Coming to us from Austin, TX, Birth AD is a continuation of the crossover movement called thrash from back in the 1980s; if you remember how everyone and their brother wore a DRI shirt when they went to the skate park, you remember this movement. It was a cross between hardcore songs and metal riffs, and the result was unique and spoke clearly to the fears of the age.

While there have always been retro-bands looking back toward this style, Birth AD took up the style while looking forward, and have carried it into a new dimension of what it always could become. We’re very fortunate to have Jeff AD to speak with today.

What were your influences in formulating your style, and how did you update it without having it be assimilated by newer forms of music?

There aren’t any new entries that motivated me, it was all the classics.

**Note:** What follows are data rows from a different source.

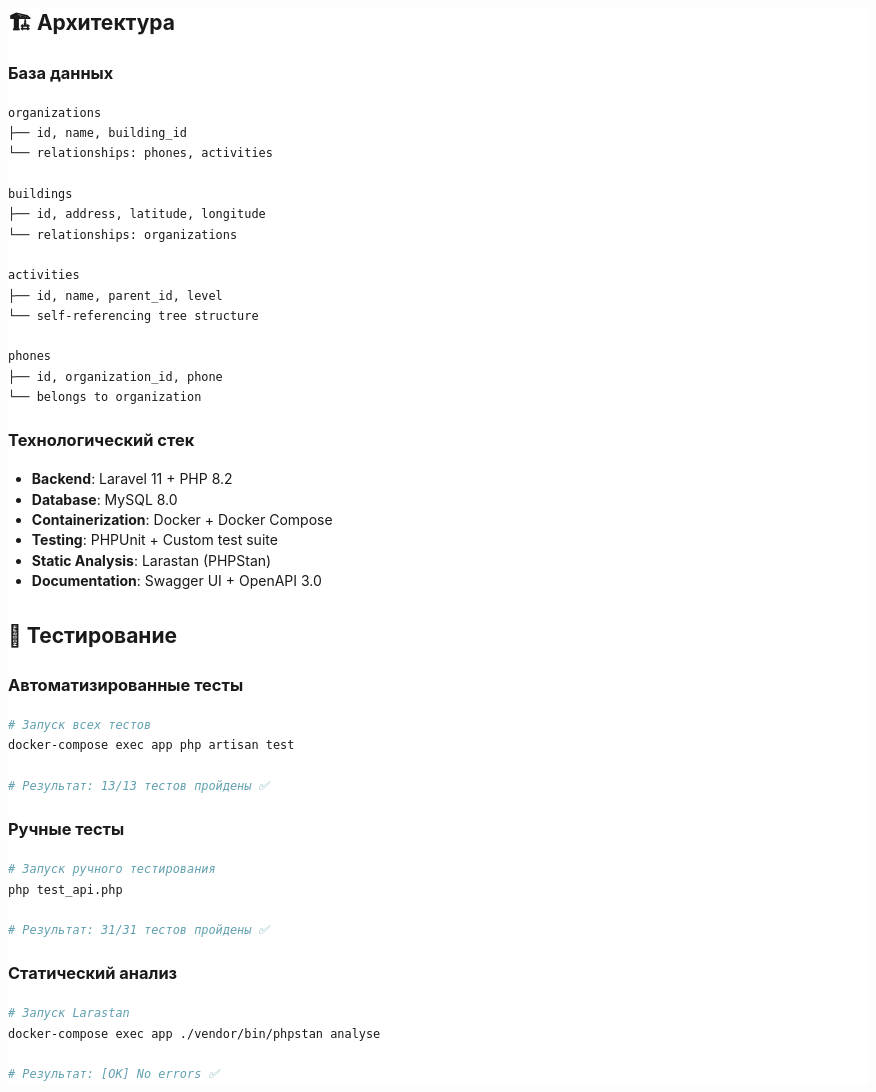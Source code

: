 ## 🏗️ Архитектура

### База данных
```
organizations
├── id, name, building_id
└── relationships: phones, activities

buildings
├── id, address, latitude, longitude
└── relationships: organizations

activities
├── id, name, parent_id, level
└── self-referencing tree structure

phones
├── id, organization_id, phone
└── belongs to organization
```

### Технологический стек
- **Backend**: Laravel 11 + PHP 8.2
- **Database**: MySQL 8.0
- **Containerization**: Docker + Docker Compose
- **Testing**: PHPUnit + Custom test suite
- **Static Analysis**: Larastan (PHPStan)
- **Documentation**: Swagger UI + OpenAPI 3.0

## 🧪 Тестирование

### Автоматизированные тесты
```bash
# Запуск всех тестов
docker-compose exec app php artisan test

# Результат: 13/13 тестов пройдены ✅
```

### Ручные тесты
```bash
# Запуск ручного тестирования
php test_api.php

# Результат: 31/31 тестов пройдены ✅
```

### Статический анализ
```bash
# Запуск Larastan
docker-compose exec app ./vendor/bin/phpstan analyse

# Результат: [OK] No errors ✅
```
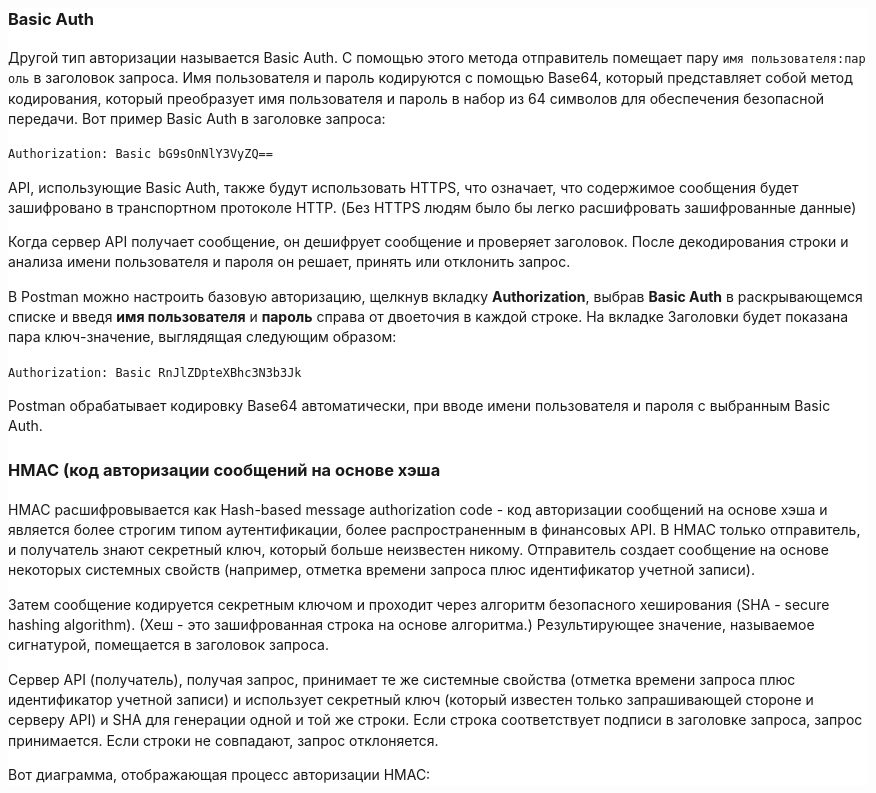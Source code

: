 <a name="basicAuth"></a>
### Basic Auth

Другой тип авторизации называется Basic Auth. С помощью этого метода отправитель помещает пару `имя пользователя:пароль` в заголовок запроса. Имя пользователя и пароль кодируются с помощью Base64, который представляет собой метод кодирования, который преобразует имя пользователя и пароль в набор из 64 символов для обеспечения безопасной передачи. Вот пример Basic Auth в заголовке запроса:

    Authorization: Basic bG9sOnNlY3VyZQ==

API, использующие Basic Auth, также будут использовать HTTPS, что означает, что содержимое сообщения будет зашифровано в транспортном протоколе HTTP. (Без HTTPS людям было бы легко расшифровать зашифрованные данные)

Когда сервер API получает сообщение, он дешифрует сообщение и проверяет заголовок. После декодирования строки и анализа имени пользователя и пароля он решает, принять или отклонить запрос.

В Postman можно настроить базовую авторизацию, щелкнув вкладку **Authorization**, выбрав **Basic Auth** в раскрывающемся списке и введя **имя пользователя** и **пароль** справа от двоеточия в каждой строке. На вкладке Заголовки будет показана пара ключ-значение, выглядящая следующим образом:

    Authorization: Basic RnJlZDpteXBhc3N3b3Jk

Postman обрабатывает кодировку Base64 автоматически, при вводе имени пользователя и пароля с выбранным Basic Auth.

<a name="hmac"></a>
### HMAC (код авторизации сообщений на основе хэша

HMAC расшифровывается как Hash-based message authorization code - код авторизации сообщений на основе хэша и является более строгим типом аутентификации, более распространенным в финансовых API. В HMAC только отправитель, и получатель знают секретный ключ, который больше неизвестен никому. Отправитель создает сообщение на основе некоторых системных свойств (например, отметка времени запроса плюс идентификатор учетной записи).

Затем сообщение кодируется секретным ключом и проходит через алгоритм безопасного хеширования (SHA - secure hashing algorithm). (Хеш - это зашифрованная строка на основе алгоритма.) Результирующее значение, называемое сигнатурой, помещается в заголовок запроса.


Сервер API (получатель), получая запрос, принимает те же системные свойства (отметка времени запроса плюс идентификатор учетной записи) и использует секретный ключ (который известен только запрашивающей стороне и серверу API) и SHA для генерации одной и той же строки. Если строка соответствует подписи в заголовке запроса, запрос принимается. Если строки не совпадают, запрос отклоняется.

Вот диаграмма, отображающая процесс авторизации HMAC:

SOD, DRI, Dr. Know, Fearless Iranians From Hell, Cro-Mags, Nuclear Assault, and other usual suspects were touchstones. I willfully refused to let my material reflect any late-model sounds. Why would I? I was there when the sound was at its peak (admittedly I wasn’t even a teenager yet, but it still counts).

I felt like a lot of bands from that period had one really crucial album and then fizzled or stumbled. Bands like SOD and the Cro-Mags were effectively lightning in a bottle in that they each made one massively influential album and then fell apart. There was so much potential, so much more to be said, and I wanted to create something that was a direct continuation of those great releases, free from the adulterants of current conventions. Crossover is a very specific hybrid, and a band simply cannot invoke the term without cultivating a handful of necessary elements.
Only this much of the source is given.